= Serbia Film Commission =

Non-profit association of Serbian

The Serbia Film Commission (Srpska filmska asocijacija in Serbian) is a private non-profit association of Serbian film companies and freelancers. In July 2009, 16 prominent film industry representatives established the Serbia Film Commission as an association of companies and freelancers based on best practice models of film commissions around the globe. The Association is governed by the Board of Directors and managed by an Executive Director.

The Commission's principal aim is to promote Serbia as a film location and support domestic and international film productions by fostering a film friendly environment. Commission members include leading feature film, television, commercials and animation producers.
The Serbia Film Commission became a member of the Association of Film Commissioners International (AFCI) in February 2010.

== Tradition ==
Serbia’s film tradition dates back more than half a century. Hitting its peak in the early 1980s, the country’s industry ranked second only to the United Kingdom in the number of overseas productions. The region of the former Yugoslavia, particularly Serbia’s capital Belgrade and Avala Film Studios, served as locations for a number epic American films, including Long Ships, Kelly's Heroes, The Aviator, Shatterhand, Castle Keep, Genghis Khan and The Fortunate Pilgrim starring Sophia Loren. The region has also served as a location for a number of Italian, German and Russian productions.

==Aims==
The principal aim of the Serbia Film Commission is to promote and develop Serbia as a cost-effective, high-quality, competitive destination for international filmmaking, and to provide information and support to international filmmakers considering Serbia for productions. The Commission and its members regularly attend film and advertising markets, including Cannes, the Locations Trade Show in Santa Monica, California, the Sarajevo Film Festival and other major industry events.

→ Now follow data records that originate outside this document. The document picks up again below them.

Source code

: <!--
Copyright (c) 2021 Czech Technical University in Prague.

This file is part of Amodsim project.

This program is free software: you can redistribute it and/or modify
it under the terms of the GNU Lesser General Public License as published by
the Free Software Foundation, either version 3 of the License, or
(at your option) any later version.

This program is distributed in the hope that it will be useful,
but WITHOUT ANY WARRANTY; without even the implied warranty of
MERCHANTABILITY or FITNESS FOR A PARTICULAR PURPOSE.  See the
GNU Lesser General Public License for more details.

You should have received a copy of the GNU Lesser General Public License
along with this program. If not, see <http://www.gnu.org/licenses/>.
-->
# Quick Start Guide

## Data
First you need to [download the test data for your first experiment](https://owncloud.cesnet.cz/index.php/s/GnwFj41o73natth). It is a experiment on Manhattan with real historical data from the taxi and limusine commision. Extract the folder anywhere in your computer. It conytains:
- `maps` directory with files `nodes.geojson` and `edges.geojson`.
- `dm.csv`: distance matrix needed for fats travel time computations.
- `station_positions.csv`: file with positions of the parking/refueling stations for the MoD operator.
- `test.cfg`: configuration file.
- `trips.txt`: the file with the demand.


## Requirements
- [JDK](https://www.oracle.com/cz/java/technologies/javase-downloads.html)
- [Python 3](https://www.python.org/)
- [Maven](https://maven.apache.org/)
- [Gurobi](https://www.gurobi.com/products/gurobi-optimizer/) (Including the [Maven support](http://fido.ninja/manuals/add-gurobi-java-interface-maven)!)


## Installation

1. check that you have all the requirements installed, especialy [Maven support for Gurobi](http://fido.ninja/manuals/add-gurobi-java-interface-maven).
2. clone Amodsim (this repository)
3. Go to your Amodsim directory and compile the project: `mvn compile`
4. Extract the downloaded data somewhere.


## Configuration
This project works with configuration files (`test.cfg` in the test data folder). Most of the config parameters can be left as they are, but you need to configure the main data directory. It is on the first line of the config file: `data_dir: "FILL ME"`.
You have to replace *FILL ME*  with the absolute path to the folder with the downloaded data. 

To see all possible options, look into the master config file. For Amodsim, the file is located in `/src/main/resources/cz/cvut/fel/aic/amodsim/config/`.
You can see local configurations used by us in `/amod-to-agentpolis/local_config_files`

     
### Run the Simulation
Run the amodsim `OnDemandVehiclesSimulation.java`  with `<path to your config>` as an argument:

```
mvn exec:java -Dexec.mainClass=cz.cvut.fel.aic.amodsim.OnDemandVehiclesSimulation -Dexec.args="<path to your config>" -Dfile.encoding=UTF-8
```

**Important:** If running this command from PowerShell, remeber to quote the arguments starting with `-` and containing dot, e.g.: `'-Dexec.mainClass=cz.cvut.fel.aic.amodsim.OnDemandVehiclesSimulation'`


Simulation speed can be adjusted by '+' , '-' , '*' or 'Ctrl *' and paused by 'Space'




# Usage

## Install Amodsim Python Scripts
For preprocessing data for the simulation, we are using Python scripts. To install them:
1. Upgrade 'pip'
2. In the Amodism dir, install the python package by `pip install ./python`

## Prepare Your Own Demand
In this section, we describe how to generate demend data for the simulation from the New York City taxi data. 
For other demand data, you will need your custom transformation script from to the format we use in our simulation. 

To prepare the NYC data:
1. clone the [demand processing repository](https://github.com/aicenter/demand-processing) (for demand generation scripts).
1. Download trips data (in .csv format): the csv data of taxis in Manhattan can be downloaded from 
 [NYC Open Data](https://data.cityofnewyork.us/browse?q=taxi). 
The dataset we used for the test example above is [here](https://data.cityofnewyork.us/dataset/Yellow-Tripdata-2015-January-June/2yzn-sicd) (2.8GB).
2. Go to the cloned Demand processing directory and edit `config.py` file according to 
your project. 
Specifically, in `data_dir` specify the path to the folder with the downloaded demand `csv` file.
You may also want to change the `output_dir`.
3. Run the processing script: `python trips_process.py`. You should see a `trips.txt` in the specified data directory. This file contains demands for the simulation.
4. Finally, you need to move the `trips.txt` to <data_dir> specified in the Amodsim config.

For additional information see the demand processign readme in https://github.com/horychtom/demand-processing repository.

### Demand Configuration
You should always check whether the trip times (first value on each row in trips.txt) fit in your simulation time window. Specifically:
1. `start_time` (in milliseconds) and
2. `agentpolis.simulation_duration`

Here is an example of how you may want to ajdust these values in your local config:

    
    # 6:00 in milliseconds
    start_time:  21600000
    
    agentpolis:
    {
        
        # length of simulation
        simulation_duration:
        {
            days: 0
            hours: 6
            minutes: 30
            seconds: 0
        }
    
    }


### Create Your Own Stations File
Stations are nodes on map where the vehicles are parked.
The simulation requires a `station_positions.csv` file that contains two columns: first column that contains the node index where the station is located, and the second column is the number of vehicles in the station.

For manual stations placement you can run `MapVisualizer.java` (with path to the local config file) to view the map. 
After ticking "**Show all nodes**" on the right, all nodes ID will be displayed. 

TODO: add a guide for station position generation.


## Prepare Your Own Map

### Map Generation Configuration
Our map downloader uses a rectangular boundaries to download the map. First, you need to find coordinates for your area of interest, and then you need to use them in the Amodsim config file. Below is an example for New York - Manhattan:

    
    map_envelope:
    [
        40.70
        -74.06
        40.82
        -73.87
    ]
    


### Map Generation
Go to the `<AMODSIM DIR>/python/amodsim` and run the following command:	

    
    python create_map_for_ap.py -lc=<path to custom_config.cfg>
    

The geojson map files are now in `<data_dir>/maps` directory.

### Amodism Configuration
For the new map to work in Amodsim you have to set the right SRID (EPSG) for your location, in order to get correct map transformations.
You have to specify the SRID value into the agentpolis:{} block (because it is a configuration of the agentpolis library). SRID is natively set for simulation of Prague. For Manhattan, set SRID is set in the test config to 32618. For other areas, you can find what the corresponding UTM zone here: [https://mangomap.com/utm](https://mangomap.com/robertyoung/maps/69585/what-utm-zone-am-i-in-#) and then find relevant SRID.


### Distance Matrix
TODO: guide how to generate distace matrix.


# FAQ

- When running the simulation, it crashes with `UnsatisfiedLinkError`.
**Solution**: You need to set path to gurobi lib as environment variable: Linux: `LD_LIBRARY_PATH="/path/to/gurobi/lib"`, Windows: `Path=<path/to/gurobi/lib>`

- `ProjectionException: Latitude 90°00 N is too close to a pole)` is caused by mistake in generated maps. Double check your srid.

Key focus areas of the Serbia Film Commission include:
- International promotion of Serbia as a competitive film location;
- Introduction of film incentives;
- Fostering a film friendly environment;
- Improving the business environment for local film enterprises and;
- Coordinating with education institutions to provide industry-specific skills trainings.

==Recent productions==
In the past three years, Serbia has served as a location for a number of productions, most recently The Raven directed by James McTeigue, EuropaCorp's Lock Out with Guy Pearce and Maggie Grace, and Ralph Fiennes’ adaptation of Shakespeare’s Coriolanus.

== Brand and logo ==
The Serbia Film Commission (SFC) and the Film in Serbia tagline are branded. The Commission’s logo is a multi–color graphic based on a traditional Serbian weaving pattern featuring film perforations.